Exercise instructions:
Please restate the listing that follows without changing anything.

Dataset:
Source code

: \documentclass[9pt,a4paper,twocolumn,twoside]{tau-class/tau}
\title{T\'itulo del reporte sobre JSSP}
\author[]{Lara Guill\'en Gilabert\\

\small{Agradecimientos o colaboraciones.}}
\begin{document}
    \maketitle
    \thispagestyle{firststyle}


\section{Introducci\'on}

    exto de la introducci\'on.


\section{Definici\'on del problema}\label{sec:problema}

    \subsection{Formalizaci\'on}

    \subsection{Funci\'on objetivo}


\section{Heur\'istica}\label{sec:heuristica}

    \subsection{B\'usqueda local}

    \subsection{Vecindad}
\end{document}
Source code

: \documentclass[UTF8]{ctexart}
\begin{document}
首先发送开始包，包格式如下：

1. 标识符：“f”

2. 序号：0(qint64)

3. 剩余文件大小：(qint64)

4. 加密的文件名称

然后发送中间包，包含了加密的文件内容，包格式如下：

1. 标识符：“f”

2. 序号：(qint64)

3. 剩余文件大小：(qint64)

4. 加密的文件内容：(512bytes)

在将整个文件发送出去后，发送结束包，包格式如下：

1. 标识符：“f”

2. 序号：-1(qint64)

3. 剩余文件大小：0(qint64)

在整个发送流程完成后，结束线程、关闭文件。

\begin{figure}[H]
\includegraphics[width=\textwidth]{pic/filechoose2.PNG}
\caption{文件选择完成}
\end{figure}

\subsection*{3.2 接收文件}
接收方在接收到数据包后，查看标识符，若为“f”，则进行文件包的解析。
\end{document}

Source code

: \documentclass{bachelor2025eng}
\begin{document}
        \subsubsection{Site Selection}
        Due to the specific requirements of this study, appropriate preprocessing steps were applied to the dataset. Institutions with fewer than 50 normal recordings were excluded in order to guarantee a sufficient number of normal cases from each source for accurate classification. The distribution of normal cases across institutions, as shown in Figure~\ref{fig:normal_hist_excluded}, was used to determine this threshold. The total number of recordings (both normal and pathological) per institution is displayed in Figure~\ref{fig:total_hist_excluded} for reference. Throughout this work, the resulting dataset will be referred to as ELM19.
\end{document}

Finished task:
Source code

: \documentclass[9pt,a4paper,twocolumn,twoside]{tau-class/tau}
\title{T\'itulo del reporte sobre JSSP}
\author[]{Lara Guill\'en Gilabert\\

\small{Agradecimientos o colaboraciones.}}
\begin{document}
    \maketitle
    \thispagestyle{firststyle}


\section{Introducci\'on}

    exto de la introducci\'on.


\section{Definici\'on del problema}\label{sec:problema}

    \subsection{Formalizaci\'on}

    \subsection{Funci\'on objetivo}


\section{Heur\'istica}\label{sec:heuristica}

    \subsection{B\'usqueda local}

    \subsection{Vecindad}
\end{document}
Source code

: \documentclass[UTF8]{ctexart}
\begin{document}
首先发送开始包，包格式如下：

1. 标识符：“f”

2. 序号：0(qint64)

3. 剩余文件大小：(qint64)

4. 加密的文件名称

然后发送中间包，包含了加密的文件内容，包格式如下：

1. 标识符：“f”

2. 序号：(qint64)

3. 剩余文件大小：(qint64)

4. 加密的文件内容：(512bytes)

在将整个文件发送出去后，发送结束包，包格式如下：

1. 标识符：“f”

2. 序号：-1(qint64)

3. 剩余文件大小：0(qint64)

在整个发送流程完成后，结束线程、关闭文件。

\begin{figure}[H]
\includegraphics[width=\textwidth]{pic/filechoose2.PNG}
\caption{文件选择完成}
\end{figure}

\subsection*{3.2 接收文件}
接收方在接收到数据包后，查看标识符，若为“f”，则进行文件包的解析。
\end{document}

Source code

: \documentclass{bachelor2025eng}
\begin{document}
        \subsubsection{Site Selection}
        Due to the specific requirements of this study, appropriate preprocessing steps were applied to the dataset. Institutions with fewer than 50 normal recordings were excluded in order to guarantee a sufficient number of normal cases from each source for accurate classification. The distribution of normal cases across institutions, as shown in Figure~\ref{fig:normal_hist_excluded}, was used to determine this threshold. The total number of recordings (both normal and pathological) per institution is displayed in Figure~\ref{fig:total_hist_excluded} for reference. Throughout this work, the resulting dataset will be referred to as ELM19.
\end{document}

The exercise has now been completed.